Extracted data entries
------------------------
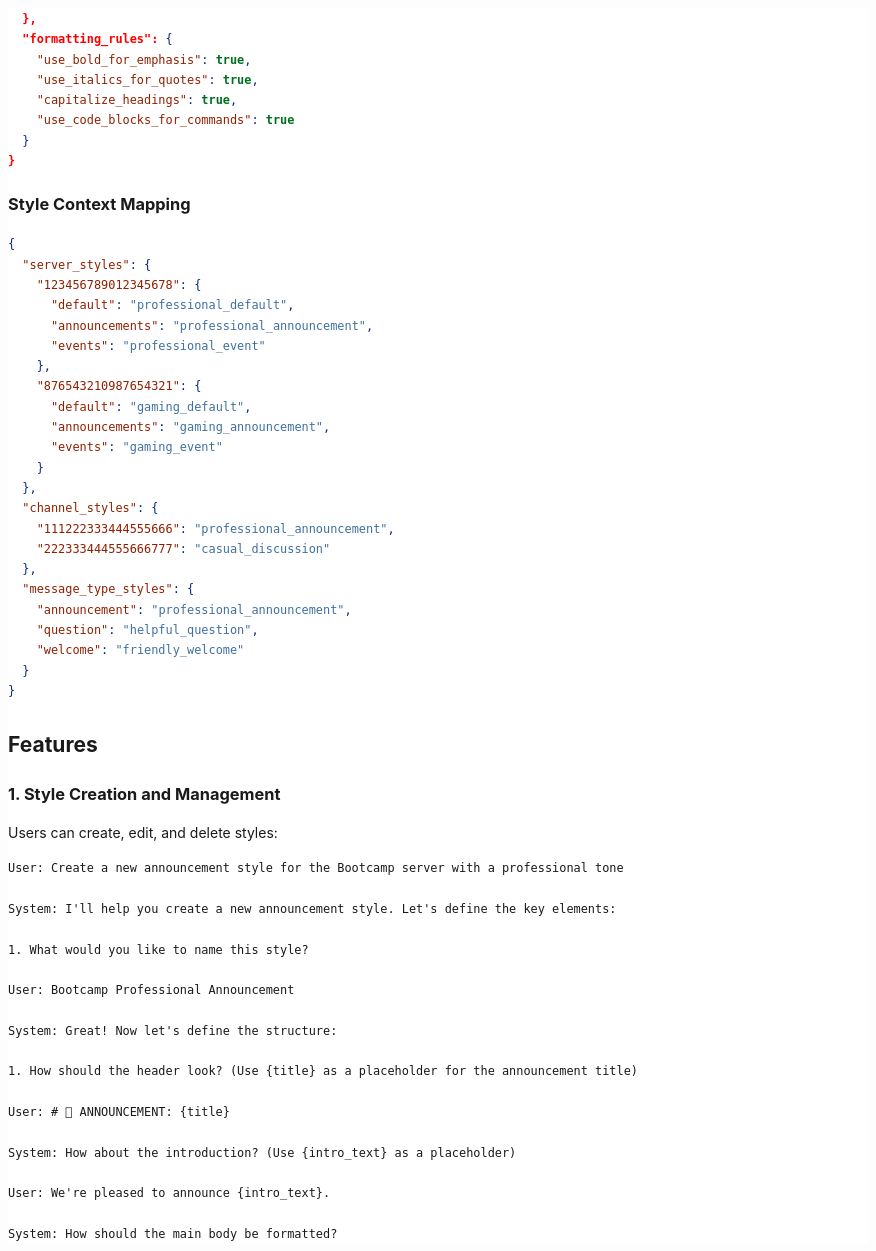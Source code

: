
 ```json
  },
  "formatting_rules": {
    "use_bold_for_emphasis": true,
    "use_italics_for_quotes": true,
    "capitalize_headings": true,
    "use_code_blocks_for_commands": true
  }
}
```

### Style Context Mapping

```json
{
  "server_styles": {
    "123456789012345678": {
      "default": "professional_default",
      "announcements": "professional_announcement",
      "events": "professional_event"
    },
    "876543210987654321": {
      "default": "gaming_default",
      "announcements": "gaming_announcement",
      "events": "gaming_event"
    }
  },
  "channel_styles": {
    "111222333444555666": "professional_announcement",
    "222333444555666777": "casual_discussion"
  },
  "message_type_styles": {
    "announcement": "professional_announcement",
    "question": "helpful_question",
    "welcome": "friendly_welcome"
  }
}
```

## Features

### 1. Style Creation and Management

Users can create, edit, and delete styles:

```
User: Create a new announcement style for the Bootcamp server with a professional tone

System: I'll help you create a new announcement style. Let's define the key elements:

1. What would you like to name this style?

User: Bootcamp Professional Announcement

System: Great! Now let's define the structure:

1. How should the header look? (Use {title} as a placeholder for the announcement title)

User: # 📢 ANNOUNCEMENT: {title}

System: How about the introduction? (Use {intro_text} as a placeholder)

User: We're pleased to announce {intro_text}.

System: How should the main body be formatted?
```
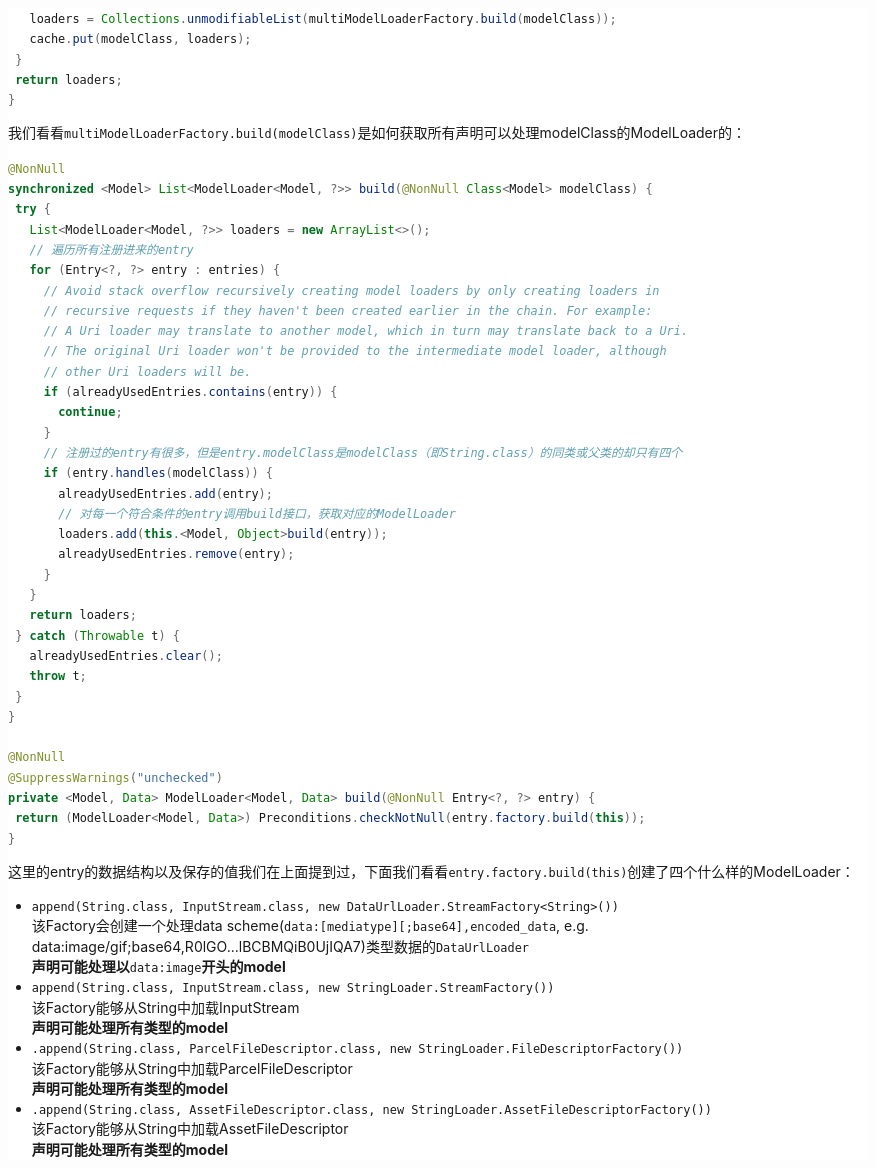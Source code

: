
 ```java
   loaders = Collections.unmodifiableList(multiModelLoaderFactory.build(modelClass));
   cache.put(modelClass, loaders);
 }
 return loaders;
}
```

我们看看`multiModelLoaderFactory.build(modelClass)`是如何获取所有声明可以处理modelClass的ModelLoader的：

```java
@NonNull
synchronized <Model> List<ModelLoader<Model, ?>> build(@NonNull Class<Model> modelClass) {
 try {
   List<ModelLoader<Model, ?>> loaders = new ArrayList<>();
   // 遍历所有注册进来的entry
   for (Entry<?, ?> entry : entries) {
     // Avoid stack overflow recursively creating model loaders by only creating loaders in
     // recursive requests if they haven't been created earlier in the chain. For example:
     // A Uri loader may translate to another model, which in turn may translate back to a Uri.
     // The original Uri loader won't be provided to the intermediate model loader, although
     // other Uri loaders will be.
     if (alreadyUsedEntries.contains(entry)) {
       continue;
     }
     // 注册过的entry有很多，但是entry.modelClass是modelClass（即String.class）的同类或父类的却只有四个
     if (entry.handles(modelClass)) {
       alreadyUsedEntries.add(entry);
       // 对每一个符合条件的entry调用build接口，获取对应的ModelLoader
       loaders.add(this.<Model, Object>build(entry));
       alreadyUsedEntries.remove(entry);
     }
   }
   return loaders;
 } catch (Throwable t) {
   alreadyUsedEntries.clear();
   throw t;
 }
}

@NonNull
@SuppressWarnings("unchecked")
private <Model, Data> ModelLoader<Model, Data> build(@NonNull Entry<?, ?> entry) {
 return (ModelLoader<Model, Data>) Preconditions.checkNotNull(entry.factory.build(this));
}
```

这里的entry的数据结构以及保存的值我们在上面提到过，下面我们看看`entry.factory.build(this)`创建了四个什么样的ModelLoader：

- `append(String.class, InputStream.class, new DataUrlLoader.StreamFactory<String>())`  
 该Factory会创建一个处理data scheme(`data:[mediatype][;base64],encoded_data`, e.g. data:image/gif;base64,R0lGO...lBCBMQiB0UjIQA7)类型数据的`DataUrlLoader`  
 **声明可能处理以**`data:image`**开头的model**
- `append(String.class, InputStream.class, new StringLoader.StreamFactory())`  
 该Factory能够从String中加载InputStream  
 **声明可能处理所有类型的model**
- `.append(String.class, ParcelFileDescriptor.class, new StringLoader.FileDescriptorFactory())`  
 该Factory能够从String中加载ParcelFileDescriptor  
 **声明可能处理所有类型的model**
- `.append(String.class, AssetFileDescriptor.class, new StringLoader.AssetFileDescriptorFactory())`  
 该Factory能够从String中加载AssetFileDescriptor    
 **声明可能处理所有类型的model**
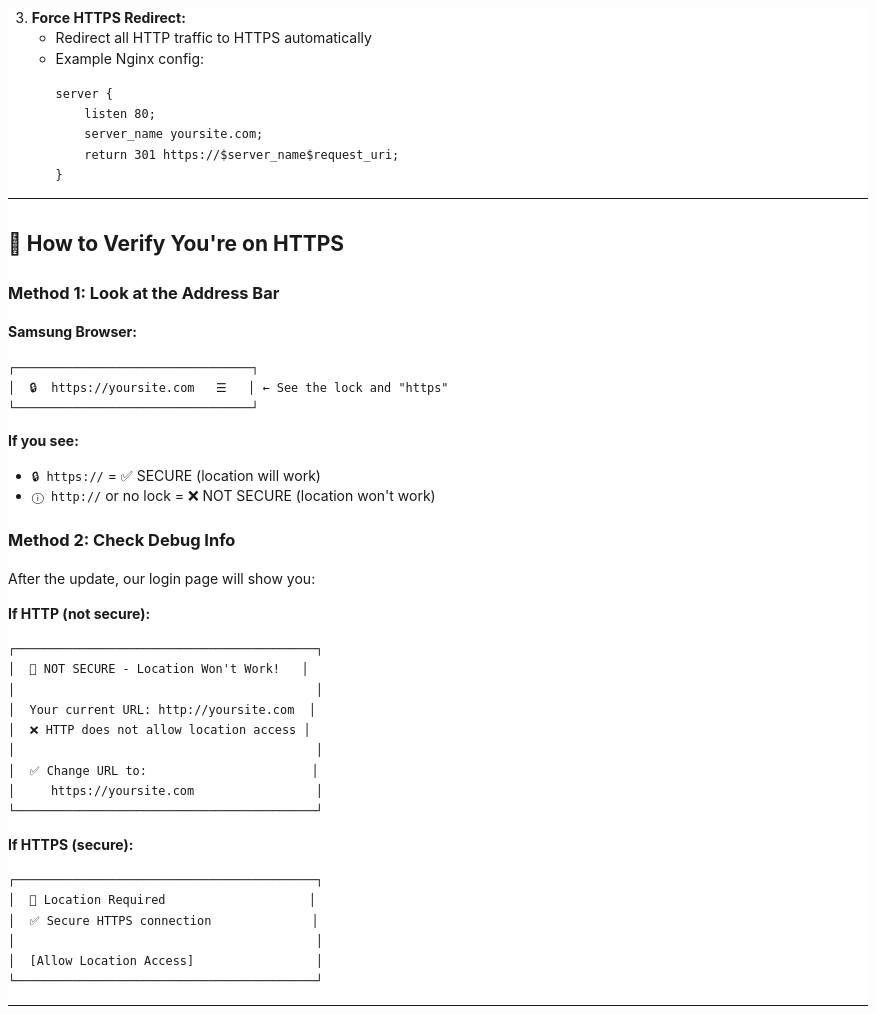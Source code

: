 3. **Force HTTPS Redirect:**
   - Redirect all HTTP traffic to HTTPS automatically
   - Example Nginx config:
     ```nginx
     server {
         listen 80;
         server_name yoursite.com;
         return 301 https://$server_name$request_uri;
     }
     ```

---

## 🧪 How to Verify You're on HTTPS

### Method 1: Look at the Address Bar

**Samsung Browser:**
```
┌─────────────────────────────────┐
│  🔒  https://yoursite.com   ☰   │ ← See the lock and "https"
└─────────────────────────────────┘
```

**If you see:**
- `🔒 https://` = ✅ SECURE (location will work)
- `ⓘ http://` or no lock = ❌ NOT SECURE (location won't work)

### Method 2: Check Debug Info

After the update, our login page will show you:

**If HTTP (not secure):**
```
┌──────────────────────────────────────────┐
│  🚨 NOT SECURE - Location Won't Work!   │
│                                          │
│  Your current URL: http://yoursite.com  │
│  ❌ HTTP does not allow location access │
│                                          │
│  ✅ Change URL to:                       │
│     https://yoursite.com                 │
└──────────────────────────────────────────┘
```

**If HTTPS (secure):**
```
┌──────────────────────────────────────────┐
│  📍 Location Required                    │
│  ✅ Secure HTTPS connection              │
│                                          │
│  [Allow Location Access]                 │
└──────────────────────────────────────────┘
```

---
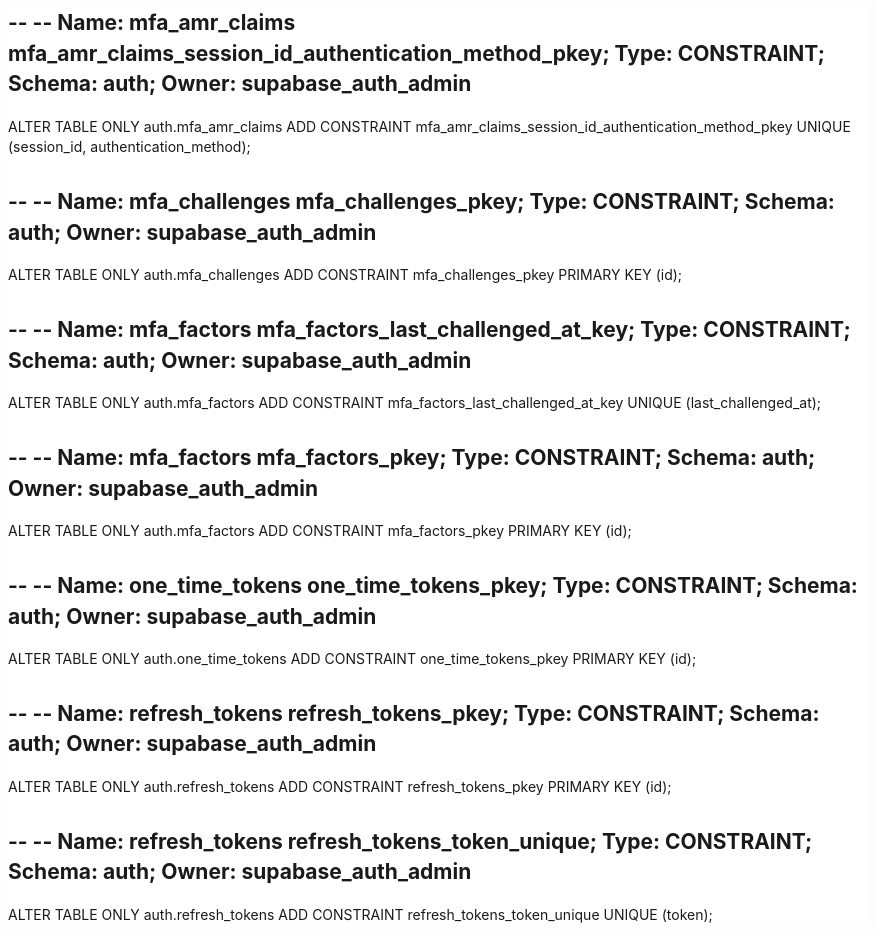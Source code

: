 --
-- Name: mfa_amr_claims mfa_amr_claims_session_id_authentication_method_pkey; Type: CONSTRAINT; Schema: auth; Owner: supabase_auth_admin
--

ALTER TABLE ONLY auth.mfa_amr_claims
    ADD CONSTRAINT mfa_amr_claims_session_id_authentication_method_pkey UNIQUE (session_id, authentication_method);


--
-- Name: mfa_challenges mfa_challenges_pkey; Type: CONSTRAINT; Schema: auth; Owner: supabase_auth_admin
--

ALTER TABLE ONLY auth.mfa_challenges
    ADD CONSTRAINT mfa_challenges_pkey PRIMARY KEY (id);


--
-- Name: mfa_factors mfa_factors_last_challenged_at_key; Type: CONSTRAINT; Schema: auth; Owner: supabase_auth_admin
--

ALTER TABLE ONLY auth.mfa_factors
    ADD CONSTRAINT mfa_factors_last_challenged_at_key UNIQUE (last_challenged_at);


--
-- Name: mfa_factors mfa_factors_pkey; Type: CONSTRAINT; Schema: auth; Owner: supabase_auth_admin
--

ALTER TABLE ONLY auth.mfa_factors
    ADD CONSTRAINT mfa_factors_pkey PRIMARY KEY (id);


--
-- Name: one_time_tokens one_time_tokens_pkey; Type: CONSTRAINT; Schema: auth; Owner: supabase_auth_admin
--

ALTER TABLE ONLY auth.one_time_tokens
    ADD CONSTRAINT one_time_tokens_pkey PRIMARY KEY (id);


--
-- Name: refresh_tokens refresh_tokens_pkey; Type: CONSTRAINT; Schema: auth; Owner: supabase_auth_admin
--

ALTER TABLE ONLY auth.refresh_tokens
    ADD CONSTRAINT refresh_tokens_pkey PRIMARY KEY (id);


--
-- Name: refresh_tokens refresh_tokens_token_unique; Type: CONSTRAINT; Schema: auth; Owner: supabase_auth_admin
--

ALTER TABLE ONLY auth.refresh_tokens
    ADD CONSTRAINT refresh_tokens_token_unique UNIQUE (token);
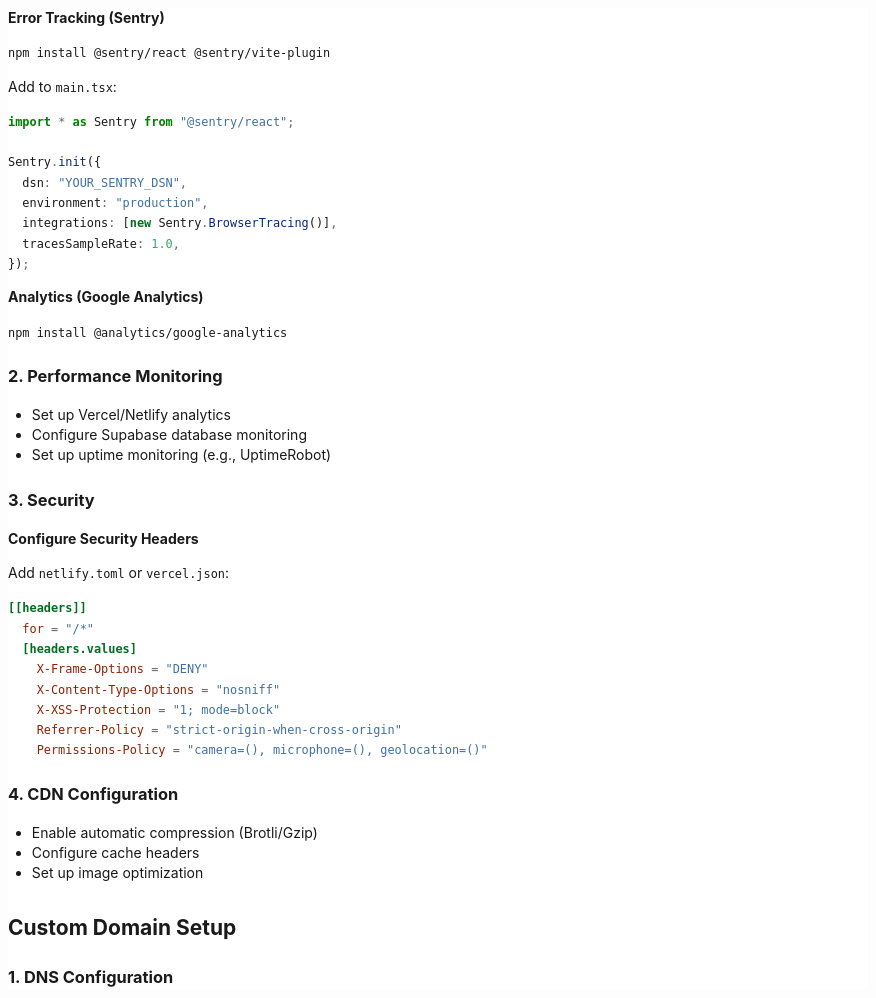 **Error Tracking (Sentry)**
```bash
npm install @sentry/react @sentry/vite-plugin
```

Add to `main.tsx`:
```typescript
import * as Sentry from "@sentry/react";

Sentry.init({
  dsn: "YOUR_SENTRY_DSN",
  environment: "production",
  integrations: [new Sentry.BrowserTracing()],
  tracesSampleRate: 1.0,
});
```

**Analytics (Google Analytics)**
```bash
npm install @analytics/google-analytics
```

### 2. Performance Monitoring

- Set up Vercel/Netlify analytics
- Configure Supabase database monitoring
- Set up uptime monitoring (e.g., UptimeRobot)

### 3. Security

**Configure Security Headers**

Add `netlify.toml` or `vercel.json`:
```toml
[[headers]]
  for = "/*"
  [headers.values]
    X-Frame-Options = "DENY"
    X-Content-Type-Options = "nosniff"
    X-XSS-Protection = "1; mode=block"
    Referrer-Policy = "strict-origin-when-cross-origin"
    Permissions-Policy = "camera=(), microphone=(), geolocation=()"
```

### 4. CDN Configuration

- Enable automatic compression (Brotli/Gzip)
- Configure cache headers
- Set up image optimization

## Custom Domain Setup

### 1. DNS Configuration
------------------------
■ What to work on ■
Only lines containing the string "PRIMARY" are needed. Pull each of them out of the records above.

■ Completed exercise ■
    ADD CONSTRAINT mfa_challenges_pkey PRIMARY KEY (id);
    ADD CONSTRAINT mfa_factors_pkey PRIMARY KEY (id);
    ADD CONSTRAINT one_time_tokens_pkey PRIMARY KEY (id);
    ADD CONSTRAINT refresh_tokens_pkey PRIMARY KEY (id);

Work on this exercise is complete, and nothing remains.